→ **RECORD SET**:
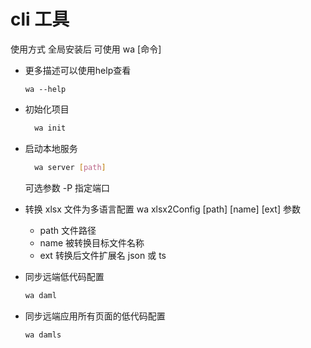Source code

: # cli 工具

使用方式 全局安装后 可使用 wa [命令]
- 更多描述可以使用help查看

  ```
  wa --help
  ```

- 初始化项目
  ```bash
    wa init
  ```

- 启动本地服务
  ```bash
    wa server [path]
  ```
  可选参数
  -P 指定端口

- 转换 xlsx 文件为多语言配置
  wa xlsx2Config [path] [name] [ext]
  参数

  - path 文件路径
  - name 被转换目标文件名称
  - ext 转换后文件扩展名 json 或 ts

- 同步远端低代码配置
  ```bash
  wa daml
  ```

- 同步远端应用所有页面的低代码配置
  ```bash
  wa damls
  ```
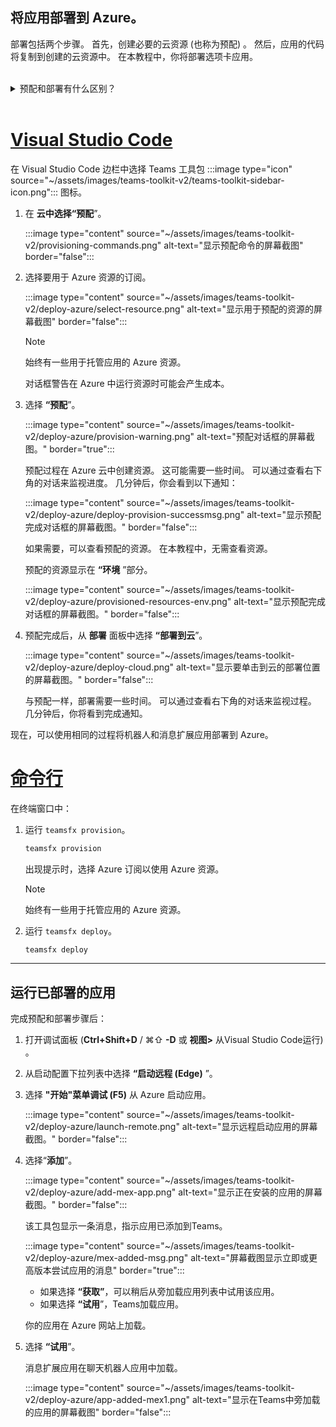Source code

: ## <a name="deploy-your-app-to-azure"></a>将应用部署到 Azure。

部署包括两个步骤。  首先，创建必要的云资源 (也称为预配) 。 然后，应用的代码将复制到创建的云资源中。 在本教程中，你将部署选项卡应用。
<br> 
<br>
<details>
<summary>预配和部署有什么区别？</summary>
<br>
“<b>预配</b>”步骤在 Azure 中创建资源，并为应用Microsoft 365，但不会将 HTML、CSS、JavaScript 等代码 () 复制到资源。 “ <b>部署</b> ”步骤将应用的代码复制到预配步骤中创建的资源。 在不预配新资源的情况下多次部署是很常见的。 由于预配步骤可能需要一些时间才能完成，因此它与部署步骤是分开的。
</details>
<br>

# <a name="visual-studio-code"></a>[Visual Studio Code](#tab/vscode)

在 Visual Studio Code 边栏中选择 Teams 工具包 :::image type="icon" source="~/assets/images/teams-toolkit-v2/teams-toolkit-sidebar-icon.png"::: 图标。

1. 在 **云中选择“预配**”。

   :::image type="content" source="~/assets/images/teams-toolkit-v2/provisioning-commands.png" alt-text="显示预配命令的屏幕截图" border="false":::

1. 选择要用于 Azure 资源的订阅。

    :::image type="content" source="~/assets/images/teams-toolkit-v2/deploy-azure/select-resource.png" alt-text="显示用于预配的资源的屏幕截图" border="false":::

   > [!NOTE]
   > 始终有一些用于托管应用的 Azure 资源。

    对话框警告在 Azure 中运行资源时可能会产生成本。

1. 选择 **“预配**”。

   :::image type="content" source="~/assets/images/teams-toolkit-v2/deploy-azure/provision-warning.png" alt-text="预配对话框的屏幕截图。" border="true":::

   预配过程在 Azure 云中创建资源。 这可能需要一些时间。 可以通过查看右下角的对话来监视进度。 几分钟后，你会看到以下通知：

   :::image type="content" source="~/assets/images/teams-toolkit-v2/deploy-azure/deploy-provision-successmsg.png" alt-text="显示预配完成对话框的屏幕截图。" border="false":::

    如果需要，可以查看预配的资源。 在本教程中，无需查看资源。

    预配的资源显示在 **“环境** ”部分。

    :::image type="content" source="~/assets/images/teams-toolkit-v2/deploy-azure/provisioned-resources-env.png" alt-text="显示预配完成对话框的屏幕截图。" border="false":::

1. 预配完成后，从 **部署** 面板中选择 **“部署到云**”。

   :::image type="content" source="~/assets/images/teams-toolkit-v2/deploy-azure/deploy-cloud.png" alt-text="显示要单击到云的部署位置的屏幕截图。" border="false":::

   与预配一样，部署需要一些时间。 可以通过查看右下角的对话来监视过程。 几分钟后，你将看到完成通知。

现在，可以使用相同的过程将机器人和消息扩展应用部署到 Azure。

# <a name="command-line"></a>[命令行](#tab/cli)

在终端窗口中：

1. 运行 `teamsfx provision`。

   ``` bash
   teamsfx provision
   ```

   出现提示时，选择 Azure 订阅以使用 Azure 资源。

   > [!NOTE]
   > 始终有一些用于托管应用的 Azure 资源。

1. 运行 `teamsfx deploy`。

   ``` bash
   teamsfx deploy
   ```

---

## <a name="run-the-deployed-app"></a>运行已部署的应用

完成预配和部署步骤后：

1. 打开调试面板 (**Ctrl+Shift+D** / ⌘⇧ **-D** 或 **视图>** 从Visual Studio Code运行) 。
1. 从启动配置下拉列表中选择 **“启动远程 (Edge)** ”。
1. 选择 **"开始"菜单调试 (F5)** 从 Azure 启动应用。

   :::image type="content" source="~/assets/images/teams-toolkit-v2/deploy-azure/launch-remote.png" alt-text="显示远程启动应用的屏幕截图。" border="false":::

1. 选择“**添加**”。

   :::image type="content" source="~/assets/images/teams-toolkit-v2/deploy-azure/add-mex-app.png" alt-text="显示正在安装的应用的屏幕截图。" border="false":::

   该工具包显示一条消息，指示应用已添加到Teams。

   :::image type="content" source="~/assets/images/teams-toolkit-v2/deploy-azure/mex-added-msg.png" alt-text="屏幕截图显示立即或更高版本尝试应用的消息" border="true":::
 
    - 如果选择 **“获取”**，可以稍后从旁加载应用列表中试用该应用。
    - 如果选择 **“试用**”，Teams加载应用。

   你的应用在 Azure 网站上加载。
   
1. 选择 **“试用**”。

   消息扩展应用在聊天机器人应用中加载。

   :::image type="content" source="~/assets/images/teams-toolkit-v2/deploy-azure/app-added-mex1.png" alt-text="显示在Teams中旁加载的应用的屏幕截图" border="false":::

→ **TASK REQUIREMENTS**:
Copy out the line holding "从 Azure 启动应用。" along with all lines after it through the end of the entries, exactly and only these.

→ **WRITTEN RESPONSE**:
1. 选择 **"开始"菜单调试 (F5)** 从 Azure 启动应用。

   :::image type="content" source="~/assets/images/teams-toolkit-v2/deploy-azure/launch-remote.png" alt-text="显示远程启动应用的屏幕截图。" border="false":::

1. 选择“**添加**”。

   :::image type="content" source="~/assets/images/teams-toolkit-v2/deploy-azure/add-mex-app.png" alt-text="显示正在安装的应用的屏幕截图。" border="false":::

   该工具包显示一条消息，指示应用已添加到Teams。

   :::image type="content" source="~/assets/images/teams-toolkit-v2/deploy-azure/mex-added-msg.png" alt-text="屏幕截图显示立即或更高版本尝试应用的消息" border="true":::
 
    - 如果选择 **“获取”**，可以稍后从旁加载应用列表中试用该应用。
    - 如果选择 **“试用**”，Teams加载应用。

   你的应用在 Azure 网站上加载。
   
1. 选择 **“试用**”。

   消息扩展应用在聊天机器人应用中加载。

   :::image type="content" source="~/assets/images/teams-toolkit-v2/deploy-azure/app-added-mex1.png" alt-text="显示在Teams中旁加载的应用的屏幕截图" border="false":::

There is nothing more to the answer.